David Kennedy '80 Praised for
Crime Fighting Strategy in Newsweek
by Alisa Giardinelli
David Kennedy '80
In a recent Newsweek profile, criminologist David Kennedy '80 describes his approach to combatting crime, methods that are being adopted by police departments from Atlanta to Seattle. In one cited example, a crime-infested Nashville neighborhood where Kennedy's program was used saw a 91 percent drop in crime and prostitution in 2008.

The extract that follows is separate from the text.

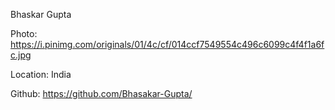Bhaskar Gupta

Photo: https://i.pinimg.com/originals/01/4c/cf/014ccf7549554c496c6099c4f4f1a6fc.jpg

Location: India

Github: https://github.com/Bhasakar-Gupta/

"We've been in this cycle in which law enforcement pushed harder and harder and harder, which drives the community further and further away," he says. "That creates additional space for the relatively few bad guys to operate, which makes law enforcement push harder and makes the community step further back. We're in this spiral of decline, and the great revelation of the High Point [N.C.] work was that we can consciously step out of that spiral and, in fact, reverse it." more
The work in High Point that Kennedy refers to is the drug market elimination strategy he designed for the city's police department; the program earned the 2007 Innovations in American Government Award from the Ash Institute for Democratic Governance and Innovation at Harvard University's Kennedy School of Government. Kennedy, director of the Center for Crime Prevention and Control and a member of the faculty at the John Jay College of Criminal Justice since 2005, previously directed the Boston Gun Project, which won numerous awards, including the Ford Foundation Innovations in Government Award, for its Operation Ceasefire Initiative.